Em segunda instância, frente à exclusão juvenil, o descompromisso para com atividades de socialização intensifica a problemática. Apesar de dados do Sebrae- órgão de assistência empreendedora- indicarem o crescimento do empreendedorismo social, o cenário de projetos humanos ainda é precário. É diante do exposto que se nota o descaso com atividades de ressocialização de jovens infratores, que, por sua vez, instiga a manutenção destes na criminalidade. Evidentemente, transgressões feitas por menores de idade tornam-se cotidianas, visto que, com ausência de tentativas de resgate social, o ciclo contínuo de crimes adolescentes é mantido.

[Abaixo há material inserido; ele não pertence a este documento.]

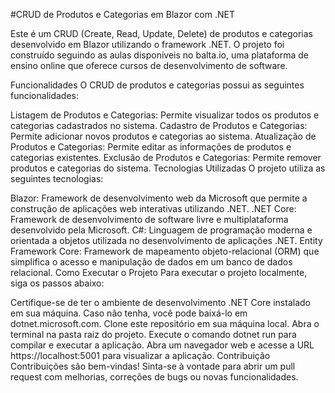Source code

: #CRUD de Produtos e Categorias em Blazor com .NET

Este é um CRUD (Create, Read, Update, Delete) de produtos e categorias desenvolvido em Blazor utilizando o framework .NET. O projeto foi construído seguindo as aulas disponíveis no balta.io, uma plataforma de ensino online que oferece cursos de desenvolvimento de software.

Funcionalidades
O CRUD de produtos e categorias possui as seguintes funcionalidades:

Listagem de Produtos e Categorias: Permite visualizar todos os produtos e categorias cadastrados no sistema.
Cadastro de Produtos e Categorias: Permite adicionar novos produtos e categorias ao sistema.
Atualização de Produtos e Categorias: Permite editar as informações de produtos e categorias existentes.
Exclusão de Produtos e Categorias: Permite remover produtos e categorias do sistema.
Tecnologias Utilizadas
O projeto utiliza as seguintes tecnologias:

Blazor: Framework de desenvolvimento web da Microsoft que permite a construção de aplicações web interativas utilizando .NET.
.NET Core: Framework de desenvolvimento de software livre e multiplataforma desenvolvido pela Microsoft.
C#: Linguagem de programação moderna e orientada a objetos utilizada no desenvolvimento de aplicações .NET.
Entity Framework Core: Framework de mapeamento objeto-relacional (ORM) que simplifica o acesso e manipulação de dados em um banco de dados relacional.
Como Executar o Projeto
Para executar o projeto localmente, siga os passos abaixo:

Certifique-se de ter o ambiente de desenvolvimento .NET Core instalado em sua máquina. Caso não tenha, você pode baixá-lo em dotnet.microsoft.com.
Clone este repositório em sua máquina local.
Abra o terminal na pasta raiz do projeto.
Execute o comando dotnet run para compilar e executar a aplicação.
Abra um navegador web e acesse a URL https://localhost:5001 para visualizar a aplicação.
Contribuição
Contribuições são bem-vindas! Sinta-se à vontade para abrir um pull request com melhorias, correções de bugs ou novas funcionalidades.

Em suma, evidencia-se que a exposição de jovens à criminalidade é resultado do descaso coletivo perante a marginalização destes. Nesse sentido, cabe ao Governo Federal, por intermédio dos Ministério da Educação e da Cidadania, fazer uma parceria com o Sebrae e criar o projeto “Juventude Segura”. Nele, deve haver, mediante auxílios e incentivos fiscais ao empreendedorismo social, a criação de zonas socioeducativas que resgatarão jovens infratores, a fim de inseri-los no esporte, na música e na educação, além de retirá-los da vida criminal. Ademais, o mesmo irá prevenir adolescentes do recrutamento à atividades ilícitas, com intuito de fornecer alternativas dignas de socialização. Dessa forma, reduzir a transgressão juvenil para, de fato, atingir a coesão social durkheimiana.